- _What is being asked_: Across the lines of the records below, how many have the string "from" in them? Answer with the number alone.

Extracted records
++++

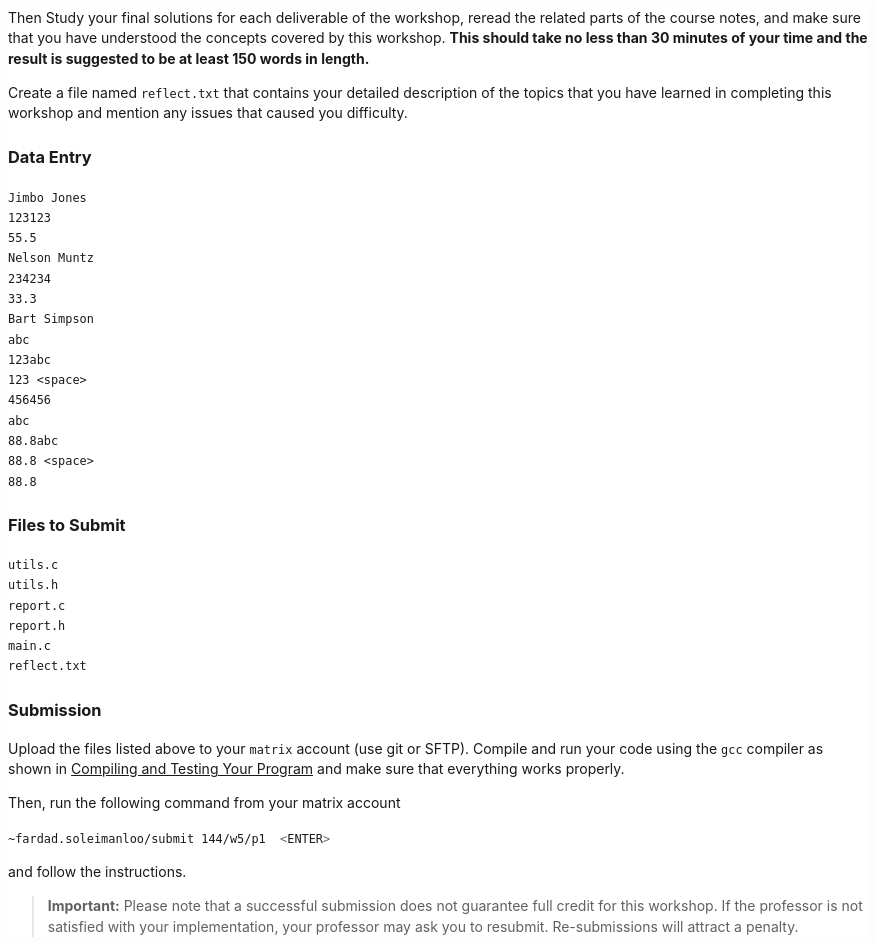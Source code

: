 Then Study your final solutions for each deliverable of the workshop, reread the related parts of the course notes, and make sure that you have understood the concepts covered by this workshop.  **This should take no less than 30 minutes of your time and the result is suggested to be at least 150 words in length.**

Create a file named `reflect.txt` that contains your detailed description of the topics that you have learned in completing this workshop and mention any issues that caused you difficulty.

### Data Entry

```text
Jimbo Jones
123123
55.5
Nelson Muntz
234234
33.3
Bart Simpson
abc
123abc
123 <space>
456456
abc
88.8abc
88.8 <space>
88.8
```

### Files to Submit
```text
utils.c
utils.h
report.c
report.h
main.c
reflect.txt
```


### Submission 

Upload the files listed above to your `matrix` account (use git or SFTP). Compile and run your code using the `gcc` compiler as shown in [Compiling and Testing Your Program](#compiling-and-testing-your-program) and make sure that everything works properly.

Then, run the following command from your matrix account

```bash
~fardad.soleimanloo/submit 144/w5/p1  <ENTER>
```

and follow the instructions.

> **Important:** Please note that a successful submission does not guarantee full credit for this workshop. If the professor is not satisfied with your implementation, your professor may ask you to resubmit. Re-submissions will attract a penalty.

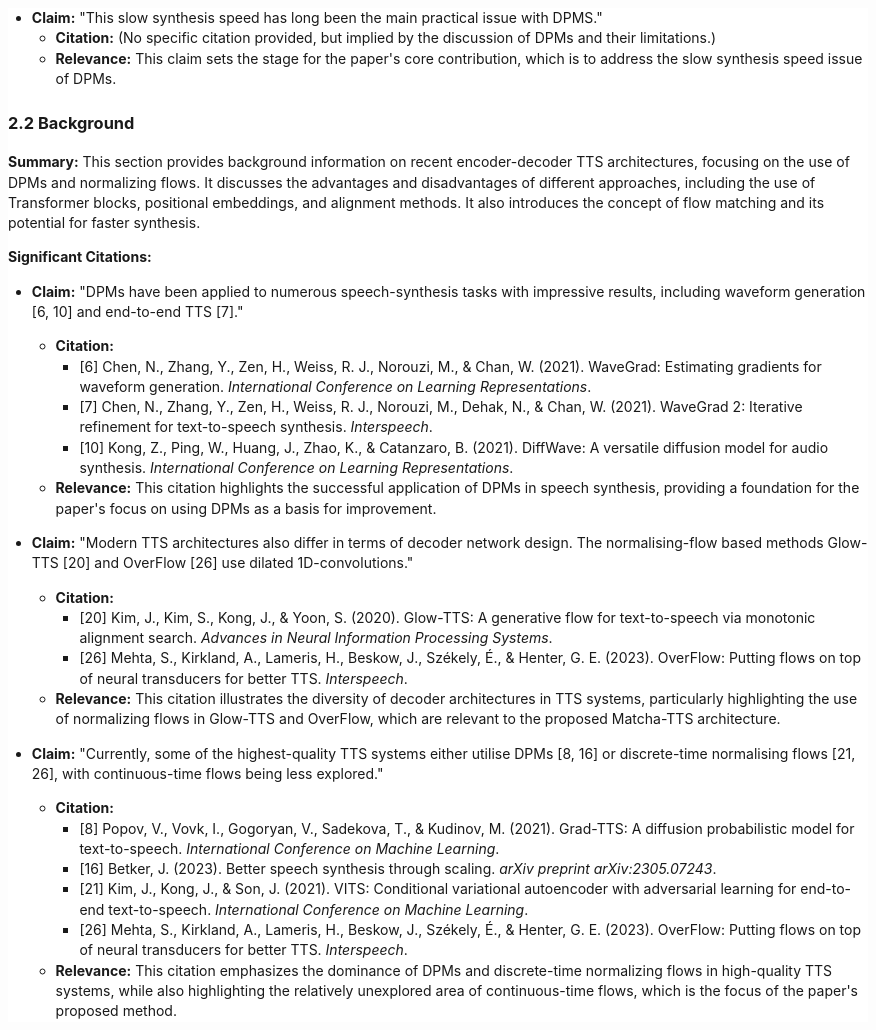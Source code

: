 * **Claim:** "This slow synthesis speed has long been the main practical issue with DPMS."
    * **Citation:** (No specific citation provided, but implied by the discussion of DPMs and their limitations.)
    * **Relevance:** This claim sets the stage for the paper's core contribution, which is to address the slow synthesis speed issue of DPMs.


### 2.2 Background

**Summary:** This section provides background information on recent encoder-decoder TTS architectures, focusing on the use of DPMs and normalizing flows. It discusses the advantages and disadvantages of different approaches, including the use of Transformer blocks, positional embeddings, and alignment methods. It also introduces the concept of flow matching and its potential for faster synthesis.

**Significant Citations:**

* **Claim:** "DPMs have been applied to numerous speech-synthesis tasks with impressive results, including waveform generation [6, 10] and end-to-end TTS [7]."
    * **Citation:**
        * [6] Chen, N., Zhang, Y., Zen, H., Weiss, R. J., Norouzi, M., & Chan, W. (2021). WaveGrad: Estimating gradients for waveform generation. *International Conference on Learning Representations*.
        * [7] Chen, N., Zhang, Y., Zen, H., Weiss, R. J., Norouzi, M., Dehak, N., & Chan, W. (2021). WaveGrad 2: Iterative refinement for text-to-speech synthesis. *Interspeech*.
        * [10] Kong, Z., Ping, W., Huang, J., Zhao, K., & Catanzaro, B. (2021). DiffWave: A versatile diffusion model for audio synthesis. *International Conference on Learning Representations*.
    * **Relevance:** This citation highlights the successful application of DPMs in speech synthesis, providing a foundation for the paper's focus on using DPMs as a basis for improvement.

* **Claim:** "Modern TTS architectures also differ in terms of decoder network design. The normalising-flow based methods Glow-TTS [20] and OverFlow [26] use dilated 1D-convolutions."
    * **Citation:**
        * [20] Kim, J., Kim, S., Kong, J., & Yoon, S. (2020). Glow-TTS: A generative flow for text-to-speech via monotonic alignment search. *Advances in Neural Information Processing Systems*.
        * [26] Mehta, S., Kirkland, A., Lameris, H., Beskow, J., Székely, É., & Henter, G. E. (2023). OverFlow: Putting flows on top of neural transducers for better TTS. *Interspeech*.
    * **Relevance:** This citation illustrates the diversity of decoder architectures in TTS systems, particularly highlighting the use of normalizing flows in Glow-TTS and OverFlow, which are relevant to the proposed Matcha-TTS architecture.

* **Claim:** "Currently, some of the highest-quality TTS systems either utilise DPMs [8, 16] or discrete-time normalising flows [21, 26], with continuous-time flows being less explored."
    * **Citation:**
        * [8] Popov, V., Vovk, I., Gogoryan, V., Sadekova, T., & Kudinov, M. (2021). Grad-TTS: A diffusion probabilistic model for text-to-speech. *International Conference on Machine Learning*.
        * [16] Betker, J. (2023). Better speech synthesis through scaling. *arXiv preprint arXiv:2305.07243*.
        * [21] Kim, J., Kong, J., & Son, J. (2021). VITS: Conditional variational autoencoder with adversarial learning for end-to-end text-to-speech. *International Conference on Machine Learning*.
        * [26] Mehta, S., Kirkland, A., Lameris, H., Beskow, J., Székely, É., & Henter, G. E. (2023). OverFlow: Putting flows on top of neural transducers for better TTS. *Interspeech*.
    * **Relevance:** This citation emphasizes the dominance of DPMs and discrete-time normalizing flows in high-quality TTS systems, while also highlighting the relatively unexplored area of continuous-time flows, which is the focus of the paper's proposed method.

++++

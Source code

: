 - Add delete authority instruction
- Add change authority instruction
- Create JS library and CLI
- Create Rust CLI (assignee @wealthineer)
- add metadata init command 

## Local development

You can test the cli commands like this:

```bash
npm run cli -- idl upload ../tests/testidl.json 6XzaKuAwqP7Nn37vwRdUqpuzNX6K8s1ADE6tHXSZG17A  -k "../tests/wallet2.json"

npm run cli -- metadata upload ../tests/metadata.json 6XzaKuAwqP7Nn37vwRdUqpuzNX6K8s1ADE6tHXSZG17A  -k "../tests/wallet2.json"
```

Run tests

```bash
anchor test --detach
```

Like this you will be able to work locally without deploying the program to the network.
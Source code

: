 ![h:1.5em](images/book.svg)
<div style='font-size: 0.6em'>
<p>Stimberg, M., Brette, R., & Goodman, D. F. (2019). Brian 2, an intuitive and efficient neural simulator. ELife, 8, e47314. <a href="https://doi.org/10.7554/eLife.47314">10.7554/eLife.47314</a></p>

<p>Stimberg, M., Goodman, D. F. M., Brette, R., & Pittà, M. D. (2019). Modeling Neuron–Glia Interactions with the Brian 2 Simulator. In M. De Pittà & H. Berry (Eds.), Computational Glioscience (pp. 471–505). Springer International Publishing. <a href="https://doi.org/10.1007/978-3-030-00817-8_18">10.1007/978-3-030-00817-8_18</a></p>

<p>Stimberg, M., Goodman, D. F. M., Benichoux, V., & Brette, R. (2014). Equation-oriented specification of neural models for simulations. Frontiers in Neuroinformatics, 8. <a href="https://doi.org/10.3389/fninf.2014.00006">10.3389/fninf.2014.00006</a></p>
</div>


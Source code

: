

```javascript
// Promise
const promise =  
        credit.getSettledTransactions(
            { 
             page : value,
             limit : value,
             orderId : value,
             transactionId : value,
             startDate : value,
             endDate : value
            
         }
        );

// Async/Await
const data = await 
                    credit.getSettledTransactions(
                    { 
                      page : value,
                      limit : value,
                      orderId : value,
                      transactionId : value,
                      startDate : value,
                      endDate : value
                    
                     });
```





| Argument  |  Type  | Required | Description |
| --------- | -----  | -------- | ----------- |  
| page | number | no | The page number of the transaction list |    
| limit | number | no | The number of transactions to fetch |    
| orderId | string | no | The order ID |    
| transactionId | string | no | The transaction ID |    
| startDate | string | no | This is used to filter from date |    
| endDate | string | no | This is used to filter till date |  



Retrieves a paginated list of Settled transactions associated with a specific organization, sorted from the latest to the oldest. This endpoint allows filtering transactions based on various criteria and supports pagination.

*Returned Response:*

++++

- _Your solution_: 3